[Start of Attachment]

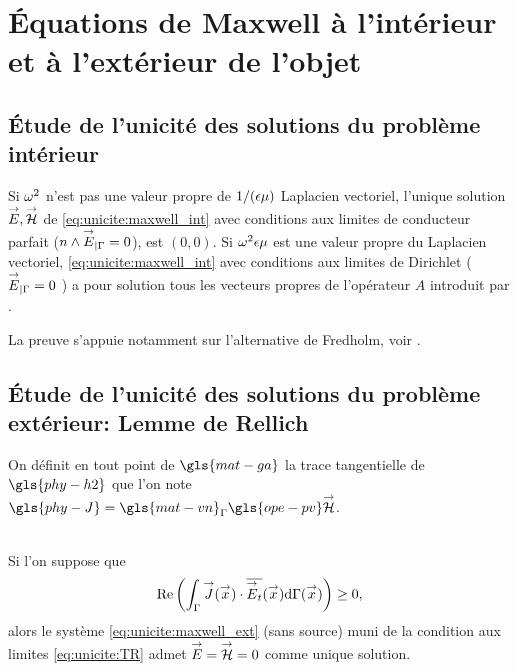 \section{Équations de Maxwell à l'intérieur et à l'extérieur de l'objet}

  \subsection{Étude de l'unicité des solutions du problème intérieur}

    \begin{thm}
      Si \(\omega^2\) n'est pas une valeur propre de \(1/(\epsilon\mu)\) Laplacien vectoriel, l'unique solution \({\overset{\rightarrow}{E}},{\overset{\rightarrow}{\mathcal{H}}}\) de \eqref{eq:unicite:maxwell_int} avec conditions aux limites de conducteur parfait (\(n\wedge {\overset{\rightarrow}{E}}_{|\Gamma} = 0\)), est \((0,0)\).
      Si \(\omega^2\epsilon\mu\) est une valeur propre du Laplacien vectoriel, \eqref{eq:unicite:maxwell_int} avec conditions aux limites de Dirichlet ( \({\overset{\rightarrow}{E}}_{|\Gamma} = 0\) ) a pour solution tous les vecteurs propres de l'opérateur \(A\) introduit par \cite[eq.~(133), p.~58]{cessenat_mathematical_1996}.
    \end{thm}
    La preuve s'appuie notamment sur l'alternative de Fredholm, voir \cite[Théorème~8, p.~111]{cessenat_mathematical_1996}.

  \subsection{Étude de l'unicité des solutions du problème extérieur: Lemme de Rellich}

    On définit en tout point de \(\gls{mat-ga}\) la trace tangentielle de \(\gls{phy-h2}\) que l'on note \(\gls{phy-J} = \gls{mat-vn}_\Gamma \gls{ope-pv} \vH\).

    \begin{prop}~\\
      Si l'on suppose que
      \begin{equation}
        \label{prop:cgu}
        \operatorname{Re}\left(\int_\Gamma {\overset{\rightarrow}{J}}({\overset{\rightarrow}{x}}) \cdot {\overline{{\overset{\rightarrow}{E}}_t}}({\overset{\rightarrow}{x}}) \mathrm{d}{\Gamma({\overset{\rightarrow}{x}})}\right) \ge 0,
      \end{equation}
      alors le système \eqref{eq:unicite:maxwell_ext} (sans source) muni de la condition aux limites \eqref{eq:unicite:TR} admet \({\overset{\rightarrow}{E}}={\overset{\rightarrow}{\mathcal{H}}}=0\) comme unique solution.
    \end{prop}
    
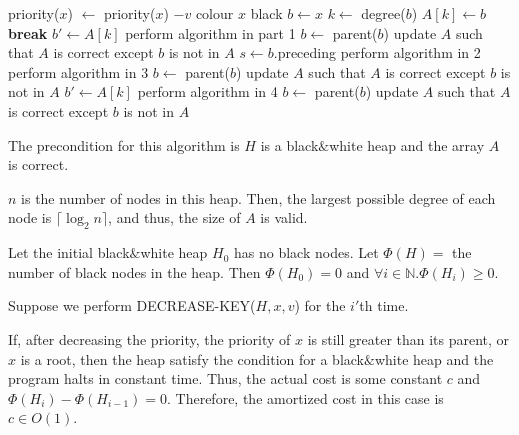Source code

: \documentclass[10pt]{article}
\begin{document}
\begin{enumerate}
		\begin{algorithmic}[1]
				\State priority($x$) $\gets$ priority($x$) $- v$
						\State colour $x$ black
						\State $b \gets x$
							\State $k \gets$ degree($b$)
									\State $A[k] \gets b$
									\State \textbf{break}
								\Else
									\State $b' \gets A[k]$
									\State perform algorithm in part 1
										\State $b \gets$ parent($b$)
									\EndIf
									\State update $A$ such that $A$ is correct
										except $b$ is not in $A$
								\EndIf
							\Else
								\State $s \gets b$.preceding 
										\State perform algorithm in 2
									\Else
										\State perform algorithm in 3
									\EndIf
										\State $b \gets$ parent($b$)
									\EndIf
									\State update $A$ such that $A$ is correct
										except $b$ is not in $A$
								\Else
									\State $b' \gets A[k]$
									\State perform algorithm in 4
										\State $b \gets$ parent($b$)
									\EndIf
									\State update $A$ such that $A$ is correct
										except $b$ is not in $A$
								\EndIf
							\EndIf
						\EndWhile
					\EndIf
				\EndIf
			\EndFunction
		\end{algorithmic}

		The precondition for this algorithm is $H$ is a black$\&$white heap and
		the array $A$ is correct.

		$n$ is the number of nodes in this heap.
		Then, the largest possible degree of each node is $\lceil \log_2 n
		\rceil$, and thus, the size of $A$ is valid.

		Let the initial black$\&$white heap $H_0$ has no black nodes.
		Let $\Phi(H) =$ the number of black nodes in the heap.
		Then $\Phi(H_0) = 0$ and $\forall i \in \mathbb{N}. \Phi(H_i) \geq 0$.

		Suppose we perform DECREASE-KEY($H,x,v$) for the $i'$th time.

		If, after decreasing the priority, the priority of $x$ is still greater
		than its parent, or $x$ is a root, then the heap satisfy the condition
		for a black$\&$white heap and the program halts in constant time.
		Thus, the actual cost is some constant $c$ and $\Phi(H_i) -
		\Phi(H_{i-1}) = 0$.
		Therefore, the amortized cost in this case is $c \in O(1)$.


\end{enumerate}
\end{document}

[End of Attachment]

The problem
Give back each line above verbatim, dropping every picture.

Answer section
 \section{Équations de Maxwell à l'intérieur et à l'extérieur de l'objet}

  \subsection{Étude de l'unicité des solutions du problème intérieur}

    \begin{thm}
      Si \(\omega^2\) n'est pas une valeur propre de \(1/(\epsilon\mu)\) Laplacien vectoriel, l'unique solution \({\overset{\rightarrow}{E}},{\overset{\rightarrow}{\mathcal{H}}}\) de \eqref{eq:unicite:maxwell_int} avec conditions aux limites de conducteur parfait (\(n\wedge {\overset{\rightarrow}{E}}_{|\Gamma} = 0\)), est \((0,0)\).
      Si \(\omega^2\epsilon\mu\) est une valeur propre du Laplacien vectoriel, \eqref{eq:unicite:maxwell_int} avec conditions aux limites de Dirichlet ( \({\overset{\rightarrow}{E}}_{|\Gamma} = 0\) ) a pour solution tous les vecteurs propres de l'opérateur \(A\) introduit par \cite[eq.~(133), p.~58]{cessenat_mathematical_1996}.
    \end{thm}
    La preuve s'appuie notamment sur l'alternative de Fredholm, voir \cite[Théorème~8, p.~111]{cessenat_mathematical_1996}.

  \subsection{Étude de l'unicité des solutions du problème extérieur: Lemme de Rellich}

    On définit en tout point de \(\gls{mat-ga}\) la trace tangentielle de \(\gls{phy-h2}\) que l'on note \(\gls{phy-J} = \gls{mat-vn}_\Gamma \gls{ope-pv} \vH\).

    \begin{prop}~\\
      Si l'on suppose que
      \begin{equation}
        \label{prop:cgu}
        \operatorname{Re}\left(\int_\Gamma {\overset{\rightarrow}{J}}({\overset{\rightarrow}{x}}) \cdot {\overline{{\overset{\rightarrow}{E}}_t}}({\overset{\rightarrow}{x}}) \mathrm{d}{\Gamma({\overset{\rightarrow}{x}})}\right) \ge 0,
      \end{equation}
      alors le système \eqref{eq:unicite:maxwell_ext} (sans source) muni de la condition aux limites \eqref{eq:unicite:TR} admet \({\overset{\rightarrow}{E}}={\overset{\rightarrow}{\mathcal{H}}}=0\) comme unique solution.
    \end{prop}
    
Source code

: \documentclass[10pt]{article}
\begin{document}
\begin{enumerate}
		\begin{algorithmic}[1]
				\State priority($x$) $\gets$ priority($x$) $- v$
						\State colour $x$ black
						\State $b \gets x$
							\State $k \gets$ degree($b$)
									\State $A[k] \gets b$
									\State \textbf{break}
								\Else
									\State $b' \gets A[k]$
									\State perform algorithm in part 1
										\State $b \gets$ parent($b$)
									\EndIf
									\State update $A$ such that $A$ is correct
										except $b$ is not in $A$
								\EndIf
							\Else
								\State $s \gets b$.preceding 
										\State perform algorithm in 2
									\Else
										\State perform algorithm in 3
									\EndIf
										\State $b \gets$ parent($b$)
									\EndIf
									\State update $A$ such that $A$ is correct
										except $b$ is not in $A$
								\Else
									\State $b' \gets A[k]$
									\State perform algorithm in 4
										\State $b \gets$ parent($b$)
									\EndIf
									\State update $A$ such that $A$ is correct
										except $b$ is not in $A$
								\EndIf
							\EndIf
						\EndWhile
					\EndIf
				\EndIf
			\EndFunction
		\end{algorithmic}

		The precondition for this algorithm is $H$ is a black$\&$white heap and
		the array $A$ is correct.

		$n$ is the number of nodes in this heap.
		Then, the largest possible degree of each node is $\lceil \log_2 n
		\rceil$, and thus, the size of $A$ is valid.

		Let the initial black$\&$white heap $H_0$ has no black nodes.
		Let $\Phi(H) =$ the number of black nodes in the heap.
		Then $\Phi(H_0) = 0$ and $\forall i \in \mathbb{N}. \Phi(H_i) \geq 0$.

		Suppose we perform DECREASE-KEY($H,x,v$) for the $i'$th time.

		If, after decreasing the priority, the priority of $x$ is still greater
		than its parent, or $x$ is a root, then the heap satisfy the condition
		for a black$\&$white heap and the program halts in constant time.
		Thus, the actual cost is some constant $c$ and $\Phi(H_i) -
		\Phi(H_{i-1}) = 0$.
		Therefore, the amortized cost in this case is $c \in O(1)$.


\end{enumerate}
\end{document}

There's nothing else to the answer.